Poi un viaggio sicuramente memorabile è stato New York, durante le vacanze di Natale. Questo viaggio lo abbiamo pagato per conto nostro, e la decisione di New York era perché nessuno di noi l’aveva visitata e poi sotto il periodo delle feste natalizie è stata qualcosa di veramente magico! Abbiamo trascorso 6 giorni a New York visitando moltissimi posti e musei tra i più famosi tra cui l’Empire State Building, il famoso Central Park, Statue of Liberty, Time Square e tantissimo altro!

Sicuramente un viaggio che mi porto nel cuore e a volte sono ancora incredula di avere avuto la possibilità di visitare questa enorme metropoli.
Cosa ti porti a casa da questa esperienza di vita in un’Università negli Stati Uniti?
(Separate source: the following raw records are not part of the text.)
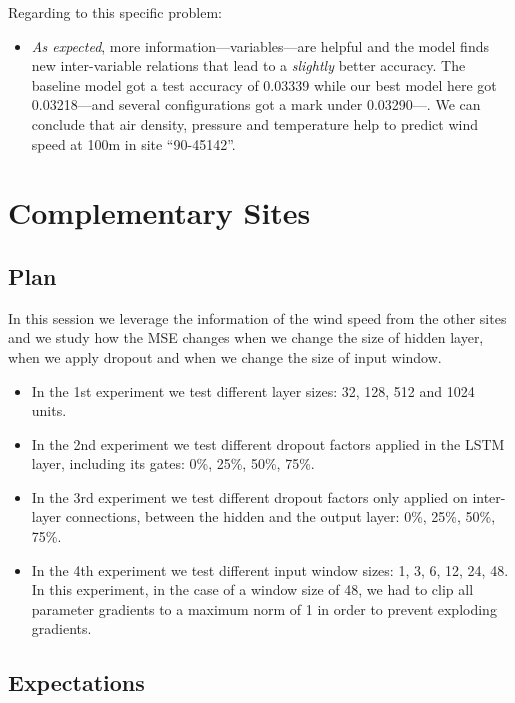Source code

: \documentclass[]{article}
\begin{document}
	Regarding to this specific problem:
	
	\begin{itemize}
		\item \emph{As expected}, more information---variables---are helpful and the model finds new inter-variable relations that lead to a \emph{slightly} better accuracy. The baseline model got a test accuracy of 0.03339 while our best model here got 0.03218---and several configurations got a mark under 0.03290---. We can conclude that air density, pressure and temperature help to predict wind speed at 100m in site ``90-45142''.
	\end{itemize}
	
	\section{Complementary Sites}
	
	\subsection{Plan}
	
	In this session we leverage the information of the wind speed from the other sites and we study how the MSE changes when we change the size of hidden layer, when we apply dropout and when we change the size of input window.
	
	\begin{itemize}
		\item In the 1st experiment we test different layer sizes: 32, 128, 512 and 1024 units.
		
		\item In the 2nd experiment we test different dropout factors applied in the LSTM layer, including its gates: 0\%, 25\%, 50\%, 75\%.
		
		\item In the 3rd experiment we test different dropout factors only applied on inter-layer connections, between the hidden and the output layer: 0\%, 25\%, 50\%, 75\%.
		
		\item In the 4th experiment we test different input window sizes: 1, 3, 6, 12, 24, 48. In this experiment, in the case of a window size of 48, we had to clip all parameter gradients to a maximum norm of 1 in order to prevent exploding gradients.
	\end{itemize}
	
	\subsection{Expectations}
	
\end{document}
Martina: Da questa esperienza sicuramente sono tornata cambiata e maturata, mi ha fatto crescere da tanti punti di vista dal semplice vivere da sola, farmi le lavatrici o fare la spesa al dover destreggiarmi in situazioni più complicate, al doversi spiegare per farsi capire. Rifarei questa esperienza e ci metto la mano sul fuoco, ancora oggi a distanza di anni i miei mi dicono che quando ne parlano mi brillano gli occhi! Per questo motivo tornare a casa in Italia, per me è stato proprio uno scossone, mi sentivo fuori da quella era la routine giornaliera che mi ero creata là. Questa nostalgia è durata un po’ devo dire ma con il tempo passa e rimangono solamente bellissimi ricordi e persone!
Buona fortuna a chiunque decide di mettersi in gioco, uscire dalla propria zona di confort e andare dall’altra parte del mondo da solo, per scoprirsi.